Synopsis: Peggy and Whitney flash back to their childhoods, and the Arena Club makes a daring move.
Peggy Carter backstory! Finally. After years of seeing her in the MCU, and even seeing her more current self in Ant Man and The Winter Solider, this week we finally got a glimpse of little Peggy, who was, as usual, causing a ruckus and upsetting her mother. It was actually an episode of flashbacks.
We also saw Whitney Frost herself as a precocious little girl in rural Oklahoma, living with her inattentive prostitute mother. In the present, Whitney is using rats to experiment with the Zero Matter inside her, while Peggy and Dr. Wilkes struggle to repair it’s dematerializing effects on him.
It’s an interesting and very clear parallel between them, proving that they are similarly matched, and either might have turned out very differently, if not for outside factors. I appreciate that we finally got some background on Peggy, and that Whitney’s transformation has been gradual, and due to her own hand being forced, rather than an innate desire for revenge or some other selfish pursuit.
Her mother told her that no matter how smart she was, no one would take her seriously as a woman, and if she wanted to get anywhere better than where she was, she should focus on her image. So she became an actress, and everything about her life as we see it now is riddled with increasingly noticeable imagery of masks and pretense.
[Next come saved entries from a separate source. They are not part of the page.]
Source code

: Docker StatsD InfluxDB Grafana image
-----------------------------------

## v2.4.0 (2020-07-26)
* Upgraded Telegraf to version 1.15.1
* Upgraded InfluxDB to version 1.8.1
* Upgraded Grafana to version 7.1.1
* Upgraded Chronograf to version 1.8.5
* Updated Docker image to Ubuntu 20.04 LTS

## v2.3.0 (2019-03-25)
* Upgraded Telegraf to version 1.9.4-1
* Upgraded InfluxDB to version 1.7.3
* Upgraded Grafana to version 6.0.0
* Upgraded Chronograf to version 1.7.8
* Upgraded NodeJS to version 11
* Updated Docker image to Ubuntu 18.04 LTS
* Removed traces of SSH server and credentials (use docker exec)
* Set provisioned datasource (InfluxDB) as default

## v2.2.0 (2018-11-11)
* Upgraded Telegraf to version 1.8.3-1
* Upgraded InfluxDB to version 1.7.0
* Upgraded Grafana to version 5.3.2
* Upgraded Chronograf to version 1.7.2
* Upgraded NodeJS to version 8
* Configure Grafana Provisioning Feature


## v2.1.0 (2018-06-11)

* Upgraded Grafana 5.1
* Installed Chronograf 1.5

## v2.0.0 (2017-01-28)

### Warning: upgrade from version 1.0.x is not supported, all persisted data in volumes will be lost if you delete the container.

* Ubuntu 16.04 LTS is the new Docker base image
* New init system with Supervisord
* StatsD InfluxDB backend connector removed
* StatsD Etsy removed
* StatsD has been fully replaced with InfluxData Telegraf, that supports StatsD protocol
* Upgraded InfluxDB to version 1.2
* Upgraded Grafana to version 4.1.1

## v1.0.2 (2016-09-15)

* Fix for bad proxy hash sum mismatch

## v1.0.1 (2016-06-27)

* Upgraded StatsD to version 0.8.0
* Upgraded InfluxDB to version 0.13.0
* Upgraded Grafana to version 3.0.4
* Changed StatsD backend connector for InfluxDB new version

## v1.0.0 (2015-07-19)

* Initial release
In the meantime, Peggy and Jarvis set out to kidnap the Arena Club’s trigger-happy attack dog Rufus, while keeping it from Sousa in order to give him plausible deniability after all he’s been mixed up in thanks to Peggy. Naturally, he immediately finds out and is pissed that she didn’t call him for backup. Together, they interrogate Rufus, who finally confesses that the whole operation is much bigger than anyone realizes.
Important political and economic figures are involved, deliberately and inexplicably designing history. They’re rigging elections, buying off powerful people, recruiting people in unique positions to give them information, and destroying everything else, without ever getting their hands dirty. Rufus also tells them the Arena Club’s secret meetings are taped, and where they can find the footage.
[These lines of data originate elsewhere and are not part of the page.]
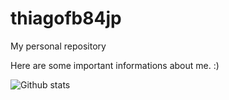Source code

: # thiagofb84jp
My personal repository

Here are some important informations about me. :)

![Github stats](https://github-readme-stats.vercel.app/api?username=yourGithubUsername)
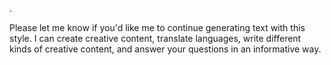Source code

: . 

Please let me know if you'd like me to continue generating text with this style. I can create creative content, translate languages, write different kinds of creative content, and answer your questions in an informative way.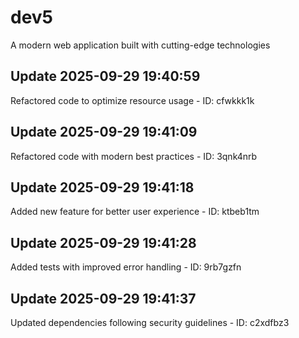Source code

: # dev5
A modern web application built with cutting-edge technologies

## Update 2025-09-29 19:40:59
Refactored code to optimize resource usage - ID: cfwkkk1k


## Update 2025-09-29 19:41:09
Refactored code with modern best practices - ID: 3qnk4nrb


## Update 2025-09-29 19:41:18
Added new feature for better user experience - ID: ktbeb1tm


## Update 2025-09-29 19:41:28
Added tests with improved error handling - ID: 9rb7gzfn


## Update 2025-09-29 19:41:37
Updated dependencies following security guidelines - ID: c2xdfbz3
Before they can raid the club though, the FBI shows up and demands they drop the case, even going so far as accusing Peggy of being a potential double agent, since she’s not American. Of course she doesn’t even blink at the idea of going toe to toe with Vernon and his stupid face, she merely says she can take whatever he can dish out, but he warns her that if he decides to burn her, the whole SSR comes under scrutiny, including her friends, and he implies that they could all be branded as traitors if she doesn’t stay in line.
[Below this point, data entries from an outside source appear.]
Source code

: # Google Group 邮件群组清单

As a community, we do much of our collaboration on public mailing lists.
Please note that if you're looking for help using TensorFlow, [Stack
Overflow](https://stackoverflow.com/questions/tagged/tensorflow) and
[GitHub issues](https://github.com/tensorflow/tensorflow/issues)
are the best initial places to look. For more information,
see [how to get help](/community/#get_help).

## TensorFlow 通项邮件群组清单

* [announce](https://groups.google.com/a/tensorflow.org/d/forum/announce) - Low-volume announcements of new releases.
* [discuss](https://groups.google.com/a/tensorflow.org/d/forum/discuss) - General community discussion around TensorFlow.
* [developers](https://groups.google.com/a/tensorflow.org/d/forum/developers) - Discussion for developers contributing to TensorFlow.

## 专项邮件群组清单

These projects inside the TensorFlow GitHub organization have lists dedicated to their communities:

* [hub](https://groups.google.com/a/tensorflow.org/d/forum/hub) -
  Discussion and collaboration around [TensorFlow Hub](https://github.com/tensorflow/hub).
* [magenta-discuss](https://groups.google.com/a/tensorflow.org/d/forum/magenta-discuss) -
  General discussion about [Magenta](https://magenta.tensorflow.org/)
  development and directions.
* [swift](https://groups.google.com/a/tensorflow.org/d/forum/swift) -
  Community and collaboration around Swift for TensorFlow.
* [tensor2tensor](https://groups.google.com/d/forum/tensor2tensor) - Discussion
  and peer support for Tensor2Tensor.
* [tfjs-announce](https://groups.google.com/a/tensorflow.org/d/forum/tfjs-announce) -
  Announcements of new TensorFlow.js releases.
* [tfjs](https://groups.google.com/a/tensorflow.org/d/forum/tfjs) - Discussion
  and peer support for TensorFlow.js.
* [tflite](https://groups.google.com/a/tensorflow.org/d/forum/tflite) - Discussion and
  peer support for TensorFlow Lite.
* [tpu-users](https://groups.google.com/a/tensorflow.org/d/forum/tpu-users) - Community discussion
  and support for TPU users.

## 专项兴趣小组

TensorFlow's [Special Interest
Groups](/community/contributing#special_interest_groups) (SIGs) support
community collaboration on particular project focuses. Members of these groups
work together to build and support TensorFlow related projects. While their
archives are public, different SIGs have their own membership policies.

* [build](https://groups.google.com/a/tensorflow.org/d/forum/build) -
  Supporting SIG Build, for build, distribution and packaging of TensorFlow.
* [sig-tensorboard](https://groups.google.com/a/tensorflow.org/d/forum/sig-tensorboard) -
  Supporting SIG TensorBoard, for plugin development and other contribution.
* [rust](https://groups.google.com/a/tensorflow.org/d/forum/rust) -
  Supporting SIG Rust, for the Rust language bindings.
Torn, Peggy flashes back to a slightly older past version of herself, an exceptional codebreaker in the British army, with a nice, desk jockey fiancee named Fred. When she’s recruited for field work, in a new program aimed at developing unexpected people (namely, women) as spies, she’s flattered and excited but hesitant, and her fiancee essentially assumes that she’d never want to go, mentioning to her brother that “that’s not our Peg.”
Her brother disagrees, and jokes with her about how he’s been practicing doing shots, and she’s not going to drink him under the table this time, to which Peggy hurriedly shushes him. It’s clear Fred doesn’t actually know her well at all, and she’s been letting people dictate what she should want.
Fueled by this memory, and the refusal to let other people push her around again, she and Sousa reaffirm their loyalty to each other, and take another run at Rufus, who they allow to escape after planting a listening device on him. He runs to Whitney, who kills him, revealing her powers to Chadwick and the fact that she’s up to something to Peggy, Sousa, Jarvis and Wilkes, even though they don’t know for sure what they overheard.
In the final flashback, Peggy’s brother is killed in combat, and out of grief and respect for him, she takes the offer to become a spy, and leaves her life behind without a word.